REQUIRED WORK: Leave the pictures out. Return all other data exactly.

*** THE DATA ***

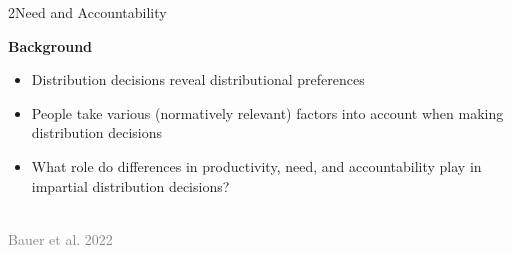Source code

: \documentclass[xcolor=table,9pt,aspectratio=169]{beamer}
\begin{document}
\begin{frame}{\vspace*{10mm}2\hspace*{1em}Need and Accountability}
\begin{multicols}{2}
   \textbf{Background}\\
   \medskip
   \begin{itemize}
      \item Distribution decisions reveal distributional preferences
      \item People take various (normatively relevant) factors into account when making distribution decisions
      \item What role do differences in productivity, need, and accountability play in impartial distribution decisions?
   \end{itemize}
   \vfill
   \begin{center}
      \\
      \textcolor{gray}{Bauer et al. 2022}
   \end{center}
\end{multicols}
\end{frame}
\end{document}
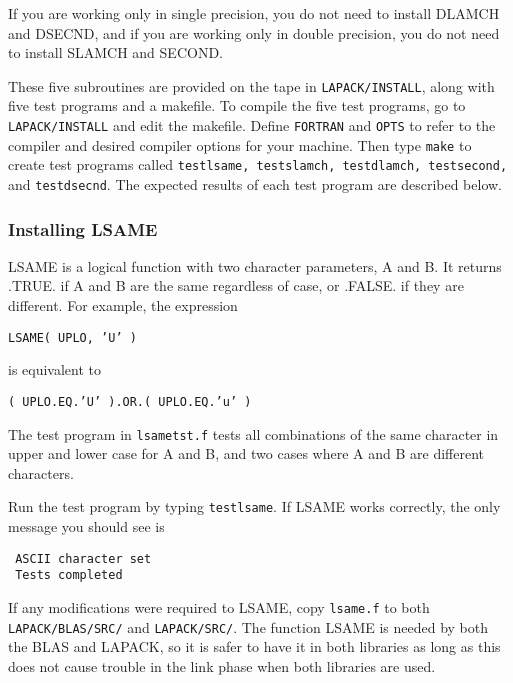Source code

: \noindent
If you are working only in single precision, you do not need to install
DLAMCH and DSECND, and if you are working only in double precision,
you do not need to install SLAMCH and SECOND.

These five subroutines are provided on the tape in {\tt LAPACK/INSTALL},
along with five test programs and a makefile.  
To compile the five test programs, go to {\tt LAPACK/INSTALL}
and edit the makefile. 
Define {\tt FORTRAN} and {\tt OPTS} to refer to the 
compiler and desired compiler options for your machine.
Then type {\tt make} to create test programs called
{\tt testlsame, testslamch, testdlamch, testsecond,} and
{\tt testdsecnd}. 
The expected results of each test program are described below.

\subsubsection{Installing LSAME}
\dent
LSAME is a logical function with two character parameters, A and B.
It returns .TRUE. if A and B are the same regardless of case, or .FALSE.
if they are different. 
For example, the expression

\begin{list}{}{} 
\item {\tt LSAME( UPLO, 'U' )}
\end{list}
\noindent 
is equivalent to
\begin{list}{}{} 
\item {\tt ( UPLO.EQ.'U' ).OR.( UPLO.EQ.'u' )}
\end{list} 
 
The test program in {\tt lsametst.f} tests all combinations of
the same character in upper and lower case for A and B, and two
cases where A and B are different characters.

Run the test program by typing {\tt testlsame}.
If LSAME works correctly, the only message you should see is
\begin{verbatim}
 ASCII character set
 Tests completed
\end{verbatim}
If any modifications were required to LSAME, copy {\tt lsame.f} to both
{\tt LAPACK/BLAS/SRC/} and {\tt LAPACK/SRC/}. 
The function LSAME is needed by both the BLAS and LAPACK, so it is safer
to have it in both libraries as long as this does not cause trouble
in the link phase when both libraries are used.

*** End of THE DATA ***

EXPECTED ANSWER:
Source code

: \documentclass[xcolor=table,9pt,aspectratio=169]{beamer}
\begin{document}
\begin{frame}{\vspace*{10mm}2\hspace*{1em}Need and Accountability}
\begin{multicols}{2}
   \textbf{Background}\\
   \medskip
   \begin{itemize}
      \item Distribution decisions reveal distributional preferences
      \item People take various (normatively relevant) factors into account when making distribution decisions
      \item What role do differences in productivity, need, and accountability play in impartial distribution decisions?
   \end{itemize}
   \vfill
   \begin{center}
      \\
      \textcolor{gray}{Bauer et al. 2022}
   \end{center}
\end{multicols}
\end{frame}
\end{document}
Source code

: \noindent
If you are working only in single precision, you do not need to install
DLAMCH and DSECND, and if you are working only in double precision,
you do not need to install SLAMCH and SECOND.

These five subroutines are provided on the tape in {\tt LAPACK/INSTALL},
along with five test programs and a makefile.  
To compile the five test programs, go to {\tt LAPACK/INSTALL}
and edit the makefile. 
Define {\tt FORTRAN} and {\tt OPTS} to refer to the 
compiler and desired compiler options for your machine.
Then type {\tt make} to create test programs called
{\tt testlsame, testslamch, testdlamch, testsecond,} and
{\tt testdsecnd}. 
The expected results of each test program are described below.

\subsubsection{Installing LSAME}
\dent
LSAME is a logical function with two character parameters, A and B.
It returns .TRUE. if A and B are the same regardless of case, or .FALSE.
if they are different. 
For example, the expression

\begin{list}{}{} 
\item {\tt LSAME( UPLO, 'U' )}
\end{list}
\noindent 
is equivalent to
\begin{list}{}{} 
\item {\tt ( UPLO.EQ.'U' ).OR.( UPLO.EQ.'u' )}
\end{list} 
 
The test program in {\tt lsametst.f} tests all combinations of
the same character in upper and lower case for A and B, and two
cases where A and B are different characters.

Run the test program by typing {\tt testlsame}.
If LSAME works correctly, the only message you should see is
\begin{verbatim}
 ASCII character set
 Tests completed
\end{verbatim}
If any modifications were required to LSAME, copy {\tt lsame.f} to both
{\tt LAPACK/BLAS/SRC/} and {\tt LAPACK/SRC/}. 
The function LSAME is needed by both the BLAS and LAPACK, so it is safer
to have it in both libraries as long as this does not cause trouble
in the link phase when both libraries are used.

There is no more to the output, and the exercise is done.